Buying time had failed. Only one option left for delicate folk like me. I got back in my car and drove home. It was the only sensible thing to do. I'm a realist. I like my face as it is. The muscles can wait a day, I'm just glad I still have a pair of eyes that point forwards, ta very much.

Wednesday, 8 August 2007

Time is but a passing fad...

See, I take my eye off the clock and it's August already. My last blog update was at the end of May. That's atrocious.

Although I must admit that a lot's happened during the intervening months. Work wise, my class received their Key Stage 2 SATs results and were, by and large, very pleased with themselves. And so they should be. They worked their socks off. Although it still seems some aren't happy. Alas, there will always be critics.

The kids performed their leavers performance, then waved goodbye to life at Primary School, taking their first steps along the long and winding road of adolescence and onto adulthood. Take your time, little ones, it's not as much fun as you think it is, when you finally get here...

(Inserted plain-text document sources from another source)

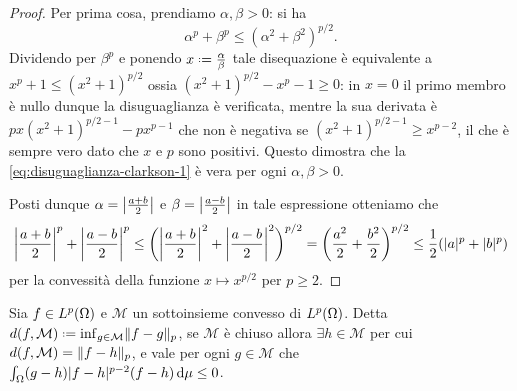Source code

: \begin{proof}
    Per prima cosa, prendiamo $\alpha,\beta>0$: si ha
    \begin{equation}
        \alpha^p+\beta^p\le(\alpha^2+\beta^2)^{p/2}.
        \label{eq:disuguaglianza-clarkson-1}
    \end{equation}
    Dividendo per $\beta^p$ e ponendo $x\defeq\frac{\alpha}{\beta}$ tale disequazione è equivalente a $x^p+1\le(x^2+1)^{p/2}$ ossia $(x^2+1)^{p/2}-x^p-1\ge 0$: in $x=0$ il primo membro è nullo dunque la disuguaglianza è verificata, mentre la sua derivata è $px(x^2+1)^{p/2-1}-px^{p-1}$ che non è negativa se $(x^2+1)^{p/2-1}\ge x^{p-2}$, il che è sempre vero dato che $x$ e $p$ sono positivi.
    Questo dimostra che la \eqref{eq:disuguaglianza-clarkson-1} è vera per ogni $\alpha,\beta>0$.

    Posti dunque $\alpha=\abs[\big]{\frac{a+b}2}$ e $\beta=\abs[\big]{\frac{a-b}2}$ in tale espressione otteniamo che
    \begin{equation}
        \abs[\bigg]{\frac{a+b}2}^p+\abs[\bigg]{\frac{a-b}2}^p\le
        \biggl(\abs[\bigg]{\frac{a+b}2}^2+\abs[\bigg]{\frac{a-b}2}^2\biggr)^{p/2}=
        \biggl(\frac{a^2}2+\frac{b^2}2\biggr)^{p/2}\le
        \frac12(\abs{a}^p+\abs{b}^p)
    \end{equation}
    per la convessità della funzione $x\mapsto x^{p/2}$ per $p\ge 2$.
\end{proof}
\begin{lemma}
    Sia $f\in\leb[p]{\Omega}$ e $\mathcal{M}$ un sottoinsieme convesso di $\leb[p]{\Omega}$.
    Detta $d(f,\mathcal{M})\defeq\inf_{g\in\mathcal{M}}\norm{f-g}_p$, se $\mathcal{M}$ è chiuso allora $\exists h\in\mathcal{M}$ per cui $d(f,\mathcal{M})=\norm{f-h}_p$, e vale per ogni $g\in\mathcal{M}$ che $\int_\Omega (g-h)\abs{f-h}^{p-2}(f-h)\,\dd\mu\le 0$.
\end{lemma}
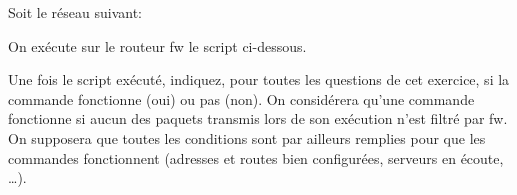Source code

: 
Soit le réseau suivant:
\begin{center}\end{center}

On exécute sur le routeur fw le script ci-dessous.


Une fois le script exécuté, indiquez, pour toutes les questions de cet
exercice, si la commande fonctionne (oui) ou pas (non). On considérera
qu'une commande fonctionne si aucun des paquets transmis lors de son
exécution n'est filtré par fw. On supposera que toutes les conditions
sont par ailleurs remplies pour que les commandes fonctionnent
(adresses et routes bien configurées, serveurs en écoute, \ldots).
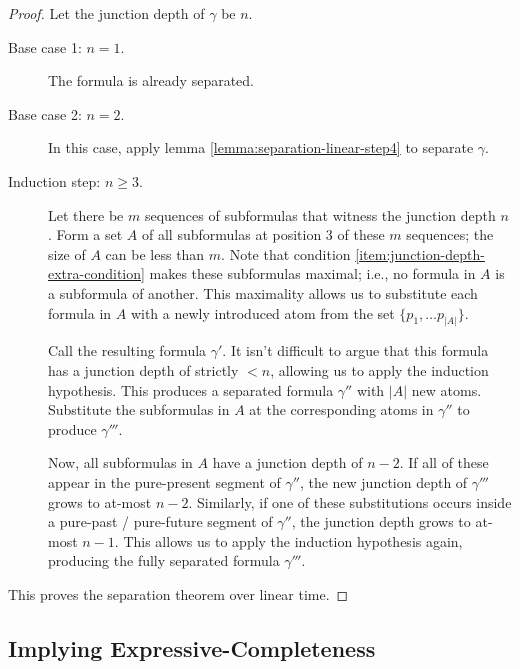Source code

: \documentclass[a4paper,UKenglish,cleveref, autoref, thm-restate, numberwithinsect]{lipics-v2021}
\begin{document}
\begin{proof}
    Let the junction depth of $\gamma$ be $n$.
    \begin{description}
        \item[Base case 1: $n = 1$.] The formula is already separated.
        \item[Base case 2: $n = 2$.] In this case, apply lemma \ref{lemma:separation-linear-step4} to separate $\gamma$.
        \item[Induction step: $n \geq 3$.] Let there be $m$ sequences of subformulas that witness the junction depth $n$. Form a set $A$ of all subformulas at position 3 of these $m$ sequences; the size of $A$ can be less than $m$. Note that condition \ref{item:junction-depth-extra-condition} makes these subformulas maximal; i.e., no formula in $A$ is a subformula of another. This maximality allows us to substitute each formula in $A$ with a newly introduced atom from the set $\{p_1, \ldots p_{|A|}\}$.

        Call the resulting formula $\gamma'$. It isn't difficult to argue that this formula has a junction depth of strictly $< n$, allowing us to apply the induction hypothesis. This produces a separated formula $\gamma''$ with $|A|$ new atoms. Substitute the subformulas in $A$ at the corresponding atoms in $\gamma''$ to produce $\gamma'''$.

        Now, all subformulas in $A$ have a junction depth of $n - 2$. If all of these appear in the pure-present segment of $\gamma''$, the new junction depth of $\gamma'''$ grows to at-most $n - 2$. Similarly, if one of these substitutions occurs inside a pure-past / pure-future segment of $\gamma''$, the junction depth grows to at-most $n - 1$. This allows us to apply the induction hypothesis again, producing the fully separated formula $\gamma'''$.
    \end{description}
    This proves the separation theorem over linear time.
\end{proof}

\subsection{Implying Expressive-Completeness}
\end{document}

As for me, my summer holidays are in full swing. Spent a few days in Cornwall last week. Never been before, but will certainly visit again. Being able to actually see the stars in the night sky was a real treat, as well as popping down to the beach for a spot of surfing as and when the need arose.

However, living there? Never. To me, the rolling green fields and lines of trees are all very well and good for a little visit, but I'm a city lad through and through. I like rude people around me. I like car fumes and noise. I like to sample the delights that international cuisine has to offer me simply by popping down to my local high street. I like to know that if I ever need a packet of Digestives at 3 in the morning, the Happy Shopper down the road will always be willing to serve me. I like broken slabs of pavement tiles - they add character. I like to be busy. I like to meet people from the farthest reaches of the planet on a single night out in Willesden. I like to play chicken with the buses. I like the dodgy London Underground system. I like being a part of the vast number of religious and international festivals that are celebrated here. I like to pay over the odds for anything and everything I buy. Well, maybe not the latter but that's the price you pay for the rest of it.

I'm probably in a minority, but I don't mind. Makes the feeling even more special.